TASK REQUIREMENTS
Begin with the line where "This repo is" appears. Set down that line and the rest of the records below it exactly as given.

Dataset entries
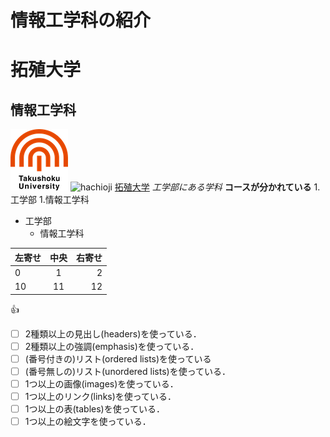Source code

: # 情報工学科の紹介
<!-- Markdown記法を使って学科の紹介ページを作る -->
# 拓殖大学
## 情報工学科
![takushoku university](logo.png)
![hachioji](hachioji.png)
[拓殖大学](https://www.takushoku-u.ac.jp)
*工学部にある学科*
**コースが分かれている**
1.工学部
 1.情報工学科




- 工学部
  - 情報工学科





|左寄せ|中央|右寄せ|
|:---|:---:|---:|
| 0 | 1 | 2 |
| 10 | 11 | 12 |

:+1:



<!-- この部分より上に記述を追加して下のチェックボックスで確認する -->
- [ ] 2種類以上の見出し(headers)を使っている．
- [ ] 2種類以上の強調(emphasis)を使っている．
- [ ] (番号付きの)リスト(ordered lists)を使っている
- [ ] (番号無しの)リスト(unordered lists)を使っている．
- [ ] 1つ以上の画像(images)を使っている．
- [ ] 1つ以上のリンク(links)を使っている．
- [ ] 1つ以上の表(tables)を使っている．
- [ ] 1つ以上の絵文字を使っている．
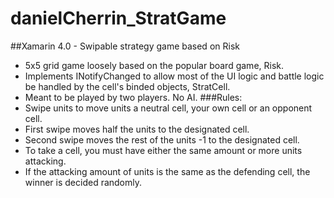 # danielCherrin_StratGame
 ##Xamarin 4.0 - Swipable strategy game based on Risk
 - 5x5 grid game loosely based on the popular board game, Risk.
 - Implements INotifyChanged to allow most of the UI logic and battle logic be handled by the cell's binded objects, StratCell.
 - Meant to be played by two players. No AI.
 ###Rules:
 - Swipe units to move units a neutral cell, your own cell or an opponent cell.
 - First swipe moves half the units to the designated cell.
 - Second swipe moves the rest of the units -1 to the designated cell.
 - To take a cell, you must have either the same amount or more units attacking.
 - If the attacking amount of units is the same as the defending cell, the winner is decided randomly.
 
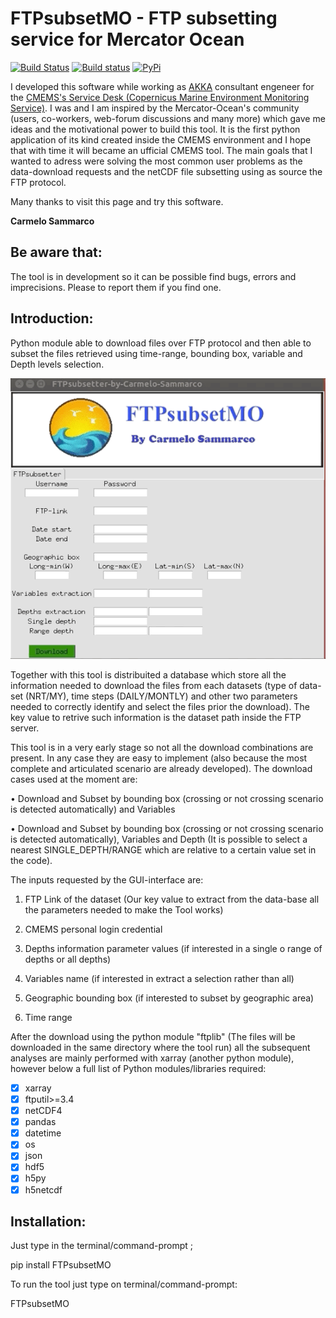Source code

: # FTPsubsetMO - FTP subsetting service for Mercator Ocean

[![Build Status](https://travis-ci.com/carmelosammarco/FTPsubsetMO.png)](https://travis-ci.com/carmelosammarco/FTPsubsetMO) [![Build status](https://ci.appveyor.com/api/projects/status/y4glc7d7ccjb8diq?svg=true)](https://ci.appveyor.com/project/carmelosammarco/FTPsubsetMO) [![PyPi](https://img.shields.io/badge/PyPi-Project-yellow.svg)](https://pypi.org/project/FTPsubsetMO/) 

I developed this software while working as [AKKA](https://www.akka-technologies.com) consultant engeneer for the [CMEMS's Service Desk (Copernicus Marine Environment Monitoring Service)](http://marine.copernicus.eu). I was and I am inspired by the Mercator-Ocean's community (users, co-workers, web-forum discussions and many more) which gave me ideas and the motivational power to build this tool. It is the first python application of its kind created inside the CMEMS environment and I hope that with time it will became an ufficial CMEMS tool. The main goals that I wanted to adress were solving the most common user problems as the data-download requests and the netCDF file subsetting using as source the FTP protocol.

Many thanks to visit this page and try this software.

**Carmelo Sammarco**


## Be aware that:

The tool is in development so it can be possible find bugs, errors and imprecisions. Please to report them if you find one.

## Introduction:

Python module able to download files over FTP protocol and then able to subset the files retrieved using time-range, bounding box, variable and Depth levels selection.

<p align="center">
   <img width="" height="" src="FTPsubsetMO/IMAGES/GUI.gif">
</p>

Together with this tool is distribuited a database which store all the information needed to download the files from each datasets (type of data-set (NRT/MY), time steps (DAILY/MONTLY) and other two parameters needed to correctly identify and select the files prior the download). The key value to retrive such information is the dataset path inside the FTP server. 

This tool is in a very early stage so not all the download combinations are present. In any case they are easy to implement (also because the most complete and articulated scenario are already developed). The download cases used at the moment are:

• Download and Subset by bounding box (crossing or not crossing scenario is detected automatically) and Variables

• Download and Subset by bounding box (crossing or not crossing scenario is detected automatically), Variables and Depth (It is possible to select a nearest SINGLE_DEPTH/RANGE which are relative to a certain value set in the code). 

The inputs requested by the GUI-interface are:

1) FTP Link of the dataset (Our key value to extract from the data-base all the parameters needed to make the Tool works)

2) CMEMS personal login credential

3) Depths information parameter values (if interested in a single o range of depths or all depths)

4) Variables name (if interested in extract a selection rather than all)

5) Geographic bounding box (if interested to subset by geographic area)

6) Time range

After the download using the python module "ftplib" (The files will be downloaded in the same directory where the tool run) all the subsequent analyses are mainly performed with xarray (another python module), however below a full list of Python modules/libraries required:

- [x] xarray
- [x] ftputil>=3.4
- [x] netCDF4
- [x] pandas
- [x] datetime
- [x] os
- [x] json
- [x] hdf5
- [x] h5py
- [x] h5netcdf

## Installation:

Just type in the terminal/command-prompt ;

pip install FTPsubsetMO

To run the tool just type on terminal/command-prompt:

FTPsubsetMO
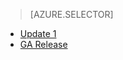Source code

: > [AZURE.SELECTOR]
- [Update 1](../articles/storsimple-deployment-walkthrough-u1.md)
- [GA Release](../articles/storsimple-deployment-walkthrough.md)


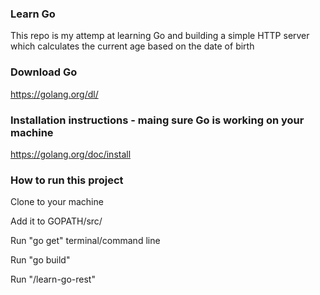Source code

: ### Learn Go

This repo is my attemp at learning Go and building a simple HTTP server which calculates the current age based on the date of birth

### Download Go

https://golang.org/dl/

### Installation instructions - maing sure Go is working on your machine

https://golang.org/doc/install

### How to run this project

Clone to your machine

Add it to GOPATH/src/<this project>

Run "go get" terminal/command line

Run "go build"

Run "/learn-go-rest"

RESPONSE TO THE EXERCISE
This repo is my attemp at learning Go and building a simple HTTP server which calculates the current age based on the date of birth

### Download Go

https://golang.org/dl/

### Installation instructions - maing sure Go is working on your machine

https://golang.org/doc/install

### How to run this project

Clone to your machine

Add it to GOPATH/src/<this project>

Run "go get" terminal/command line

Run "go build"

Run "/learn-go-rest"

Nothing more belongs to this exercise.